##### Dataset records #####
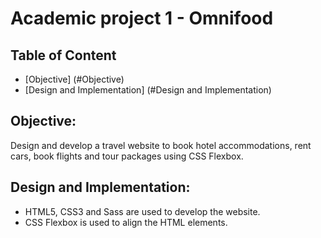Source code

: # Academic project 1 - Omnifood
## Table of Content
* [Objective] (#Objective)
* [Design and Implementation] (#Design and Implementation)

## Objective:  
Design and develop a travel website to book hotel accommodations, rent cars, book flights and tour packages using CSS Flexbox.

## Design and Implementation:
*	HTML5, CSS3 and Sass are used to develop the website. 
*	CSS Flexbox is used to align the HTML elements.
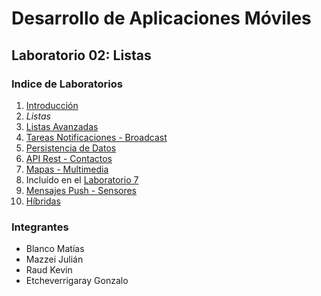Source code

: ﻿# Desarrollo de Aplicaciones Móviles

## Laboratorio 02: Listas

### Indice de Laboratorios

1. [Introducción](../../tree/lab01)
2. *Listas*
3. [Listas Avanzadas](../../tree/lab03)
4. [Tareas Notificaciones - Broadcast](../../tree/lab04)
5. [Persistencia de Datos](../../tree/lab05)
6. [API Rest - Contactos](../../tree/lab06)
7. [Mapas - Multimedia](../../tree/Lab07-08)
8. Incluído en el [Laboratorio 7](../../tree/Lab07-08)
9. [Mensajes Push - Sensores](../../tree/lab09)
10. [Híbridas](../../tree/lab10)

### Integrantes

* Blanco Matías
* Mazzei Julián
* Raud Kevin
* Etcheverrigaray Gonzalo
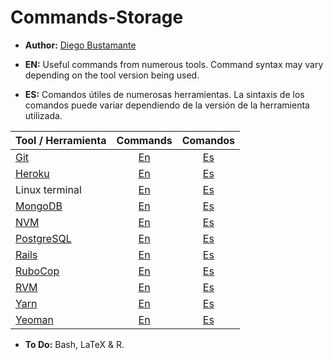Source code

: # Commands-Storage

- **Author:** [Diego Bustamante](https://github.com/DiegoEmilio01)

- **EN:** Useful commands from numerous tools. Command syntax may vary depending on the tool version being used.

- **ES:** Comandos útiles de numerosas herramientas. La sintaxis de los comandos puede variar dependiendo de la versión de la herramienta utilizada.


| Tool / Herramienta                   | Commands                       | Comandos                       |
| -------------                        | :-----:                        | :------:                       |
| [Git](https://git-scm.com/)          | [En](Commands/Git)             | [Es](Comandos/Git)             |
| [Heroku](https://www.heroku.com/)    | [En](Commands/Heroku)          | [Es](Comandos/Heroku)          |
| Linux terminal                       | [En](Commands/Linux_terminal)  | [Es](Comandos/Linux_terminal)  |
| [MongoDB](https://www.mongodb.com/)  | [En](Commands/MongoDB)         | [Es](Comandos/MongoDB)         |
| [NVM](https://github.com/nvm-sh/nvm) | [En](Commands/NVM_Yarn_Yeoman) | [Es](Comandos/NVM_Yarn_Yeoman) |
| [PostgreSQL](https://www.postgresql.org/) | [En](Commands/PostgreSQL) | [Es](Comandos/PostgreSQL)      |
| [Rails](https://rubyonrails.org/)    | [En](Commands/RVM_Rails)       | [Es](Comandos/RVM_Rails)       |
| [RuboCop](https://github.com/rubocop-hq/rubocop) | [En](Commands/Rubocop) | [Es](Comandos/Rubocop)     |
| [RVM](https://rvm.io/)               | [En](Commands/RVM_Rails)       | [Es](Comandos/RVM_Rails)       |
| [Yarn](https://yarnpkg.com/)         | [En](Commands/NVM_Yarn_Yeoman) | [Es](Comandos/NVM_Yarn_Yeoman) |
| [Yeoman](https://yeoman.io/)         | [En](Commands/NVM_Yarn_Yeoman) | [Es](Comandos/NVM_Yarn_Yeoman) |


- **To Do:** Bash, LaTeX & R.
#####
[Try it] Please leave out the pictures as you reproduce the lines exactly, from the first line of the entries through the line containing "Design and develop".

[Reply to the exercise]
Source code

: # Academic project 1 - Omnifood
## Table of Content
* [Objective] (#Objective)
* [Design and Implementation] (#Design and Implementation)

## Objective:  
Design and develop a travel website to book hotel accommodations, rent cars, book flights and tour packages using CSS Flexbox.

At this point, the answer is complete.